2014年3月1日に会社法(公司法)が改定され、資本金規制が大幅に緩和されました。
では、この規制緩和は、外資企業にどの様な影響を与えるのでしょうか。

1.会社法の改定

改定の主要な内容は、以下の通りです。
① 最低資本金の廃止(26・59・81条の改定)
有限公司3万元、一人有限公司10万元、株式会社500万元と規定されていた最低資本金制度が廃止されます。

② 資本金払込み期限の廃止(26条・81条の改定)
初回20%以上、全額を会社設立の日から2年以内(投資性公司は5年以内)と規定されていた資本金払込み期限が廃止されます。

③ 現金出資比率の撤廃(27条の改定)
最低30%と規定されていた現金出資比率が撤廃されます。

④ 出資証明作成義務の廃止(29条の過程)
資本金払込み証明を義務付ける条文が削除されます。

⑤ 資本金払込み額の登記義務撤廃(7条の改定)
営業許可証から資本金払込み額の記載が免除されます。

2.外資企業に対する影響

上記変更の内、外資企業に関する影響は、以下の通りとなります。

最低資本金額の規制緩和(①)に付いては、実務上は、影響はないと思われます。
外資企業の資本金は、「総投資と資本金の比率(中外合資経営企業の登録資本金と総投資の比率に関する暫定規定、工商企字[1987]第38号)」、「会社法の規定」、「業法の定めがある場合は、その最低資本金」の内、最も大きな金額で設定されます。
よって、業法に定める最低資本金規制が無い場合は、総投資と資本金の比率か会社法(有限責任会社の場合は3万元)の何れかが基準となりますが、総投資と資本金の比率で計算した金額の方が、通常、会社法の規定よりも大きくなりますし、仮に、比率で導かれた金額が3万元以内であった場合でも、設立認可時に一定金額の設定を行う様、行政指導が行われます。
この結果、筆者の知る限り、3万元の資本金で設立を許可された外資企業は無く、この基準が引き下げられたとしても、実務上の影響は無いと推測されます。

次に、資本金払込み期限(②)です。
中国の外貨管理制度上、資本金口座の資金は、使用時にならないと換金ができないため(匯綜発[2008]142号)、使用予定の無い資金を払い込むと、為替リスクを抱え込む事になります。

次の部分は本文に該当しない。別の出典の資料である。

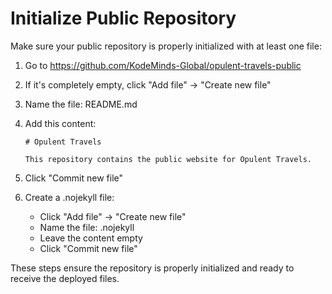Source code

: # Initialize Public Repository

Make sure your public repository is properly initialized with at least one file:

1. Go to https://github.com/KodeMinds-Global/opulent-travels-public
2. If it's completely empty, click "Add file" → "Create new file"
3. Name the file: README.md
4. Add this content:
   ```
   # Opulent Travels

   This repository contains the public website for Opulent Travels.
   ```
5. Click "Commit new file"

6. Create a .nojekyll file:
   - Click "Add file" → "Create new file"
   - Name the file: .nojekyll
   - Leave the content empty
   - Click "Commit new file"

These steps ensure the repository is properly initialized and ready to receive the deployed files.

その意味でも、払込期限の撤廃はありがたい事と言えます。

外資企業の資本金払込みルールは、以前は会社法に定めるものと、三資企業法(外資企業法・中外合資企業法・中外合作企業法)に定めるものの2種類がありました。会社法の規制緩和が先行して実施されましたが、その後、「一部の行政法規に関する廃止と修正の国務院決定(国務院令第648号)」により、三資企業法の資本金払込み期限に関する内容も改定、削除されました。その結果、外資企業についても資本金の払込期限、現物出資比率、出資方法等に関する自由化が実現しました。

現金出資比率制限(③)は、会社法にのみ記載されているものですので、会社法の改定によって、規制緩和が実現します。